Çelik’in konuşmasından bazı satır başları şöyle:

“İlk devlet başkanımız, ilk Cumhurbaşkanımız Cumhuriyetimizin banisi Gazi Mustafa Kemal Atatürk’ten bugüne kadar bu millete hizmet eden başta Atatürk olmak üzere herkesi rahmetle anıyoruz. Bu devlete, bu millete hizmet etmek her zaman onurların en büyüğü oldu. Aynı şuurla, azim ve iradeyle geleceğe yürüyoruz.

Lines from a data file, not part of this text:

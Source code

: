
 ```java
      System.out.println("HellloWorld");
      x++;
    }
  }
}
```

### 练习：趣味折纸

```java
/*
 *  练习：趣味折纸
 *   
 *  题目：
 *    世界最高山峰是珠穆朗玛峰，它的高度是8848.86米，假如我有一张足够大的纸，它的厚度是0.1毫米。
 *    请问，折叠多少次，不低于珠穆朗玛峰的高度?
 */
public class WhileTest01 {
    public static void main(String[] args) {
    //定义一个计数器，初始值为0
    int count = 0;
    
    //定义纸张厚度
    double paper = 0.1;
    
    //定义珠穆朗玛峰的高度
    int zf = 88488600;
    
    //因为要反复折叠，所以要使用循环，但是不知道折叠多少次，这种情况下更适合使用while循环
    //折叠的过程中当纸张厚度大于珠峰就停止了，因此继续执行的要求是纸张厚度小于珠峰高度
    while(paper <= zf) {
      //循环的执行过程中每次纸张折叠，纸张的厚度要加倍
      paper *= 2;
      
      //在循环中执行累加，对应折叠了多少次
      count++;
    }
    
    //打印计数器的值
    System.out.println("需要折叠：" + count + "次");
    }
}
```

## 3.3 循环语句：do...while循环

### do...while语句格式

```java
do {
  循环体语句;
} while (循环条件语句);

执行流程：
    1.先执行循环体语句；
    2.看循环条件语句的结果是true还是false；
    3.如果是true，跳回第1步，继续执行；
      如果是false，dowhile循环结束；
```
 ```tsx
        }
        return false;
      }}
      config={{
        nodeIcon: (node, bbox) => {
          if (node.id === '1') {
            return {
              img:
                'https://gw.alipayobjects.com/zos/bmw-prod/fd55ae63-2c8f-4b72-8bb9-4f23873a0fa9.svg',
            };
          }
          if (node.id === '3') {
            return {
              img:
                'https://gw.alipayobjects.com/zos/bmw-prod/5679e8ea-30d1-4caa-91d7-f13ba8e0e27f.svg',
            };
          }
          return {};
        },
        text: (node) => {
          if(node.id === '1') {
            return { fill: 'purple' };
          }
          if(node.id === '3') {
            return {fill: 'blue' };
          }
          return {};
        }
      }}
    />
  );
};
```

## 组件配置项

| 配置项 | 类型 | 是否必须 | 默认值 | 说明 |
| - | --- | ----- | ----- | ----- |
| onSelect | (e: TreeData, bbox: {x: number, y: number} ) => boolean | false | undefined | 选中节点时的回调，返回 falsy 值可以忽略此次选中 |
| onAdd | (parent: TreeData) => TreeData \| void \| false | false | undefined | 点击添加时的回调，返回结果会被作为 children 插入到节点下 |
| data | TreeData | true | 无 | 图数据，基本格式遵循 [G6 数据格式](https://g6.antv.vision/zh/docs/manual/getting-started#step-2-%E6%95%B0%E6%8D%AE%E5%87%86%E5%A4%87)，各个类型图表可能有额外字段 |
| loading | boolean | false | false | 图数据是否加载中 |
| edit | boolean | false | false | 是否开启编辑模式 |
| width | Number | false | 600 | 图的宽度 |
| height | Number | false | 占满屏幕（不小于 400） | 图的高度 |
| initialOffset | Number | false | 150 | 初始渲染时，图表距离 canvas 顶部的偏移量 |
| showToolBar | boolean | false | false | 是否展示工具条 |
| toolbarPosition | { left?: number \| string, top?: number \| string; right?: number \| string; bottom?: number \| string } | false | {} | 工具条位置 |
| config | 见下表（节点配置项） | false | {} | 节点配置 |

Zorlukların bir kısmı dışarıdan bir kısmı içeriden kaynaklandı. Vesayet, askeri darbe dönemleri, demokrasi ve geleceğimizden çalan dönemlerdi. 28 Şubat, 17-25, FETÖ ve darbe teşebbüsü cumhuriyet ve demokrasimize yönelen iç tehditler geleneğinin en kirli ve en alçaklardan biri olarak kayda geçti. Ama büyük millet iradesi her zaman olduğu gibi bu girişimi de altüst etti. Dünyada bütün meclisler, bir kurtuluş savaşının sonunda kurulmuştur. TBMM’nin ise bütün dünyadaki meclislerden bir farkı vardır. O da bizzat İstiklal savaşına emir komuta etmiştir. İki kere gazi olmuş bir Meclis’tir. Dolayısıyla devlet hayatında görev yapan herkesin bu ruhla ve kararlılıkla geleceğimizi inşa etmek üzere adım atması gerektiğini bir kez daha ifade ediyoruz.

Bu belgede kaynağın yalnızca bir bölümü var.